WHAT THE EXERCISE ASKS:
Copy the entries below verbatim, omitting any pictures they contain.

---

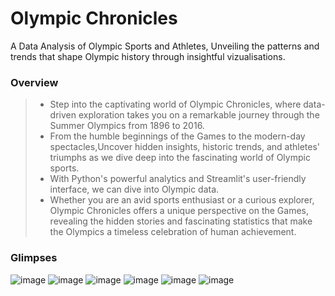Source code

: # Olympic Chronicles
 A Data Analysis of Olympic Sports and Athletes, Unveiling the patterns and trends that shape Olympic history through insightful vizualisations.

### Overview

> * Step into the captivating world of Olympic Chronicles, where data-driven exploration takes you on a remarkable journey through the Summer Olympics from 1896 to 2016.
> * From the humble beginnings of the Games to the modern-day spectacles,Uncover hidden insights, historic trends, and athletes' triumphs as we dive deep into the fascinating world of Olympic sports.
> * With Python's powerful analytics and Streamlit's user-friendly interface, we can dive into Olympic data. 
> * Whether you are an avid sports enthusiast or a curious explorer, Olympic Chronicles offers a unique perspective on the Games, revealing the hidden stories and fascinating statistics that make the Olympics a timeless celebration of human achievement.  

### Glimpses 
![image](https://github.com/MUSKAN1903/Olympic_Chronicles/assets/70433658/6dda9c1a-44bc-44f6-857a-f7d20b2533c2)
![image](https://github.com/MUSKAN1903/Olympic_Chronicles/assets/70433658/9a626373-068f-4188-babc-46f4d4935072)
![image](https://github.com/MUSKAN1903/Olympic_Chronicles/assets/70433658/823c4072-d515-4250-9bc3-3f955b014587)
![image](https://github.com/MUSKAN1903/Olympic_Chronicles/assets/70433658/7d5bec22-968d-48f2-8827-ac0425567ab0)
![image](https://github.com/MUSKAN1903/Olympic_Chronicles/assets/70433658/784275e6-e25d-4dec-b22c-de146f9861a6)
![image](https://github.com/MUSKAN1903/Olympic_Chronicles/assets/70433658/37326812-3333-404d-b89a-ce1eea2193aa)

---

RESULT:
Source code

: # Olympic Chronicles
 A Data Analysis of Olympic Sports and Athletes, Unveiling the patterns and trends that shape Olympic history through insightful vizualisations.

### Overview

> * Step into the captivating world of Olympic Chronicles, where data-driven exploration takes you on a remarkable journey through the Summer Olympics from 1896 to 2016.
> * From the humble beginnings of the Games to the modern-day spectacles,Uncover hidden insights, historic trends, and athletes' triumphs as we dive deep into the fascinating world of Olympic sports.
> * With Python's powerful analytics and Streamlit's user-friendly interface, we can dive into Olympic data. 
> * Whether you are an avid sports enthusiast or a curious explorer, Olympic Chronicles offers a unique perspective on the Games, revealing the hidden stories and fascinating statistics that make the Olympics a timeless celebration of human achievement.  

### Glimpses 
![image](https://github.com/MUSKAN1903/Olympic_Chronicles/assets/70433658/6dda9c1a-44bc-44f6-857a-f7d20b2533c2)
![image](https://github.com/MUSKAN1903/Olympic_Chronicles/assets/70433658/9a626373-068f-4188-babc-46f4d4935072)
![image](https://github.com/MUSKAN1903/Olympic_Chronicles/assets/70433658/823c4072-d515-4250-9bc3-3f955b014587)
![image](https://github.com/MUSKAN1903/Olympic_Chronicles/assets/70433658/7d5bec22-968d-48f2-8827-ac0425567ab0)
![image](https://github.com/MUSKAN1903/Olympic_Chronicles/assets/70433658/784275e6-e25d-4dec-b22c-de146f9861a6)
![image](https://github.com/MUSKAN1903/Olympic_Chronicles/assets/70433658/37326812-3333-404d-b89a-ce1eea2193aa)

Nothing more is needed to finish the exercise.